Preliminary Definitions

The characteristic function Φ(k) for a variable x is defined as

Φ(k) = E(exp[ikx]) = ∫exp[ikx]p(x)dx

This is a calculational device for finding the moments E(x), E(x²), etc. as

Φ^(m)(0) = i^mE(x^m)

where Φ^(m)(k) represents the m^th derivative of Φ(k). If we can write these moments as derivatives of Φ(k), we can also do the reverse and write Φ(k) in a Taylor series:

Φ(k) = Σ E(xⁿ)(ik)ⁿ/n!

The logarithm of the characteristic function is known as the cumulant generating function, defined as

Ψ(k) = ln[Φ(k)] = ΣC_n(ik)ⁿ/n!

where the C_n, known as cumulants, are polynomials in the moments E(x), E(x²), etc. Of special note are C₁ = E(x) and C₂ = E(x²)-E(x)² = σ². Note that if we try to evaluate C₀ the result is always zero, so this term is generally ignored.

Proof

Let Φ_z(k) and Φ_j(k) denote the characteristic functions for z and the x_j.

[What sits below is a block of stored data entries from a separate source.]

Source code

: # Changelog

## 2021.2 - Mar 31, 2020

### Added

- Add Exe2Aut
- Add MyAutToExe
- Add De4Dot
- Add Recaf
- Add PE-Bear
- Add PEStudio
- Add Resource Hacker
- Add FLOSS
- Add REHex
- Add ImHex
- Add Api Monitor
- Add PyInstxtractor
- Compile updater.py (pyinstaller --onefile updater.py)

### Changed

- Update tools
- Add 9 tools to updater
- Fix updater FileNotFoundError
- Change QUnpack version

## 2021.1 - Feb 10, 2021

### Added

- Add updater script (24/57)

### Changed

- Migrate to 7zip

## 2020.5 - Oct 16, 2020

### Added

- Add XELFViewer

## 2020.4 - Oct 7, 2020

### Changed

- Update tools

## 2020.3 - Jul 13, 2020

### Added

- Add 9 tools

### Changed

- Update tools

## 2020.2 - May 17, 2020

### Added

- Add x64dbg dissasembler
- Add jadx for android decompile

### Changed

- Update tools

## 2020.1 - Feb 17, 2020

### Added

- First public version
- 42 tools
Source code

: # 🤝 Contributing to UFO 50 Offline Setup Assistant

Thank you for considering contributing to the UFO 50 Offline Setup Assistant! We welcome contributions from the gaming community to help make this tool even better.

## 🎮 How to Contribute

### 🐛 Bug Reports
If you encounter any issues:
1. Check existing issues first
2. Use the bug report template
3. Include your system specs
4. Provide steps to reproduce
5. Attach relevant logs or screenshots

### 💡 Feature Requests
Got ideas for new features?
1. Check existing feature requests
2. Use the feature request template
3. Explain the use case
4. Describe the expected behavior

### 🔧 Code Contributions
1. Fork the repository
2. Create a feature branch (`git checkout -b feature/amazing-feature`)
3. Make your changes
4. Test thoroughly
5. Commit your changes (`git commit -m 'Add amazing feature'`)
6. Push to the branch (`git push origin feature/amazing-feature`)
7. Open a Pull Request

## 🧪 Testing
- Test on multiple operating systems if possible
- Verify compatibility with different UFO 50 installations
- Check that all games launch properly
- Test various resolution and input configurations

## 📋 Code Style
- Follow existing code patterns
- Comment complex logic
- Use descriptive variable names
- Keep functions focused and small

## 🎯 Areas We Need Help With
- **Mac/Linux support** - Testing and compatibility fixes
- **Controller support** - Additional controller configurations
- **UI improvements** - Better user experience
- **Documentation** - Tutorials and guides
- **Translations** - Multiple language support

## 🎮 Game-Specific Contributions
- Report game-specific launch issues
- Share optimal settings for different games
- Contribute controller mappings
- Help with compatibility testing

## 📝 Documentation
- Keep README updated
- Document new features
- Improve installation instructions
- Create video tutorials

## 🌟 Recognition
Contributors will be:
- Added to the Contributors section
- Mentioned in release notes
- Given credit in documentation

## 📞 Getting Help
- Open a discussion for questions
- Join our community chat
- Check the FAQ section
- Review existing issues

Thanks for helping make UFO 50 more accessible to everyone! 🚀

Then

Φ_z(k) = E(exp[ikz]) = E(exp[ikΣ_j(x_j-μ_j)/σ]) = E(Π_j exp[ik(x_j-μ_j)/σ]) = E(Π_j exp[ikx_j/σ] exp[-ikμ_j/σ])

As the x_j are independent the product can be moved outside the calculation of the expectation; so can the exponential in μ_j, as it is a constant. This results in

Φ_z(k) = Π_j E(exp[ikx_j/σ]) exp[-ikμ_j/σ] = Π_j Φ_j(k/σ) exp[-ikμ_j/σ]

Now we take the log, to change the characteristic functions into the cumulant-generating functions:

Ψ_z(k) = Σ_j Ψ_j(k/σ) - ikμ_j/σ

Substituting the Taylor expansions,

Σ_n C_zn(ik)ⁿ/n! = &Sigma_jΣ_n C_jn(ik/σ)ⁿ/n! - ikμ_j/σ

Coefficients of like powers of k must be equal on both sides, so we can solve for the C_zn. As C_j1 = μ_j and C_j2 = σ_j² we find

C_z1 = Σ_j C_j1/σ - μ_j/σ = Σ_j μ_j/σ - μ_j/σ = 0
C_z2 = Σ_j C_j2/σ² = (Σ_j σ_j²)/(Σ_j σ_j²) = 1

Now, C_zn ∝ 1/σⁿ, while σ is a sum of N finite σ_j, so as N→∞ it should not be surprising that C_z3 and higher-order C_zn approach zero. This is straightforward if we make the simplifying assumption that the x_j have equal variance, i.e. that the σ_j are all equal. However, there are several sufficient, weaker restrictions which we can impose on the distribution of the x_j including the Lyapunov, Lindeberg, and Feller-Lévy conditions; the study and proof of these variants is left to the interested reader. In all cases, we find that C_zn = 0 for n>2, so

Ψ_z(k) = (ik)²/2! = -k²/2

and

Φ_z(k) = exp[-k²/2]

This is the characteristic function of a standard normal distribution; we can verify this by performing an inverse Fourier transform to recover p(z):

p(z) = (2π)^-1 ∫exp[-ikz]Φ_z(k)dk = (2π)^-1 ∫exp[-ikz-k²/2]dk = (2π)^-1/2exp[-z²/2]

Thus z converges to the standard normal distribution, as desired.